DATASET:
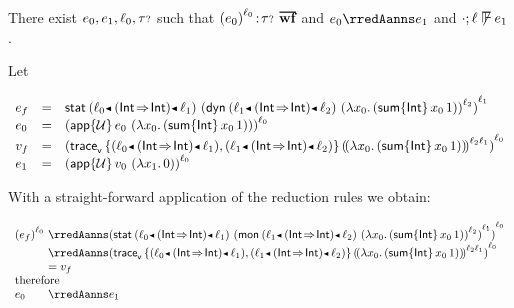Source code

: \begin{theorem}\label{A-incomplete-monitoring}
  There exist\/ $e_0,e_1,\ell_0,{\tau{\scriptstyle ?}}$
  such that\/ $\fwellformedO{\obars{\sexpr_0}{\sowner_0}}{\stoptional}$
  and\/ $\sexpr_0 \rredAanns \sexpr_1$
  and\/ $\cdot; \sowner \not \sWSOP \sexpr_1$.
\end{theorem}
\begin{lamportproof}
{\newcommand{\thetype}{(\tfun{\tint}{\tint})}
  \newcommand{\thefun}{\efun{\svar_0}{(\esum{\tint}{\svar_0}{1})}}
 \newcommand{\theargval}{\efun{\svar_1}{0}}
 \newcommand{\theexprA}{\estab{\obnd{\sowner_0}{\thetype}{\sowner_1}}{\obars{\edynb{\obnd{\sowner_1}{\thetype}{\sowner_2}}{\obars{\thefun}{\sowner_2}}}{\sowner_1}}}
  \newcommand{\theexprB}{\obars{\eapp{\tdyn}{\sexpr_0}{(\thefun)}}{\sowner_0}}

  Let\/

  $\begin{array}{lll}
   \sexpr_f & \eeq & \theexprA\\
    \sexpr_0 & \eeq & \theexprB \\
    \svalue_f & \eeq & \obars{\ehist{\eset{\obnd{\sowner_0}{\thetype}{\sowner_1},
                \obnd{\sowner_1}{\thetype}{\sowner_2}}}{\obbars{\thefun}{\fconcat{\sowner_2}{\sowner_1}}}}{\sowner_0}\\
    \sexpr_1 & \eeq &
    \obars{\eapp{\tdyn}{\svalue_0}{(\theargval)}}{\sowner_0} 
  \end{array}$
 
   \smallskip
  With a straight-forward application of the reduction rules we obtain:

  \(\begin{array}[t]{l@{~}l}
    \obars{\sexpr_f}{\sowner_0}
    & \rredAanns \obars{\estab{\obnd{\sowner_0}{\thetype}{\sowner_1}}{\obars{\emon{\obnd{\sowner_1}{\thetype}{\sowner_2}}{\obars{\thefun}{\sowner_2}}}{\sowner_1}}}{\sowner_0}
    \\
    & \rredAanns \obars{\ehist{\eset{\obnd{\sowner_0}{\thetype}{\sowner_1}, \obnd{\sowner_1}{\thetype}{\sowner_2}}}{\obbars{\thefun}{\fconcat{\sowner_2}{\sowner_1}}}}{\sowner_0}
    \\
    & \eeq \svalue_f
    \\
    \zerowidth{\mbox{therefore}}
    \\
    \sexpr_0
    & \rredAanns \sexpr_1 
  \end{array}\)}
\end{lamportproof}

EXERCISE OBJECTIVE:
Although the records contain pictures, only the text should be copied, exactly as it stands.

EXERCISE SOLUTION:
Source code

: \begin{theorem}\label{A-incomplete-monitoring}
  There exist\/ $e_0,e_1,\ell_0,{\tau{\scriptstyle ?}}$
  such that\/ $\fwellformedO{\obars{\sexpr_0}{\sowner_0}}{\stoptional}$
  and\/ $\sexpr_0 \rredAanns \sexpr_1$
  and\/ $\cdot; \sowner \not \sWSOP \sexpr_1$.
\end{theorem}
\begin{lamportproof}
{\newcommand{\thetype}{(\tfun{\tint}{\tint})}
  \newcommand{\thefun}{\efun{\svar_0}{(\esum{\tint}{\svar_0}{1})}}
 \newcommand{\theargval}{\efun{\svar_1}{0}}
 \newcommand{\theexprA}{\estab{\obnd{\sowner_0}{\thetype}{\sowner_1}}{\obars{\edynb{\obnd{\sowner_1}{\thetype}{\sowner_2}}{\obars{\thefun}{\sowner_2}}}{\sowner_1}}}
  \newcommand{\theexprB}{\obars{\eapp{\tdyn}{\sexpr_0}{(\thefun)}}{\sowner_0}}

  Let\/

  $\begin{array}{lll}
   \sexpr_f & \eeq & \theexprA\\
    \sexpr_0 & \eeq & \theexprB \\
    \svalue_f & \eeq & \obars{\ehist{\eset{\obnd{\sowner_0}{\thetype}{\sowner_1},
                \obnd{\sowner_1}{\thetype}{\sowner_2}}}{\obbars{\thefun}{\fconcat{\sowner_2}{\sowner_1}}}}{\sowner_0}\\
    \sexpr_1 & \eeq &
    \obars{\eapp{\tdyn}{\svalue_0}{(\theargval)}}{\sowner_0} 
  \end{array}$
 
   \smallskip
  With a straight-forward application of the reduction rules we obtain:

  \(\begin{array}[t]{l@{~}l}
    \obars{\sexpr_f}{\sowner_0}
    & \rredAanns \obars{\estab{\obnd{\sowner_0}{\thetype}{\sowner_1}}{\obars{\emon{\obnd{\sowner_1}{\thetype}{\sowner_2}}{\obars{\thefun}{\sowner_2}}}{\sowner_1}}}{\sowner_0}
    \\
    & \rredAanns \obars{\ehist{\eset{\obnd{\sowner_0}{\thetype}{\sowner_1}, \obnd{\sowner_1}{\thetype}{\sowner_2}}}{\obbars{\thefun}{\fconcat{\sowner_2}{\sowner_1}}}}{\sowner_0}
    \\
    & \eeq \svalue_f
    \\
    \zerowidth{\mbox{therefore}}
    \\
    \sexpr_0
    & \rredAanns \sexpr_1 
  \end{array}\)}
\end{lamportproof}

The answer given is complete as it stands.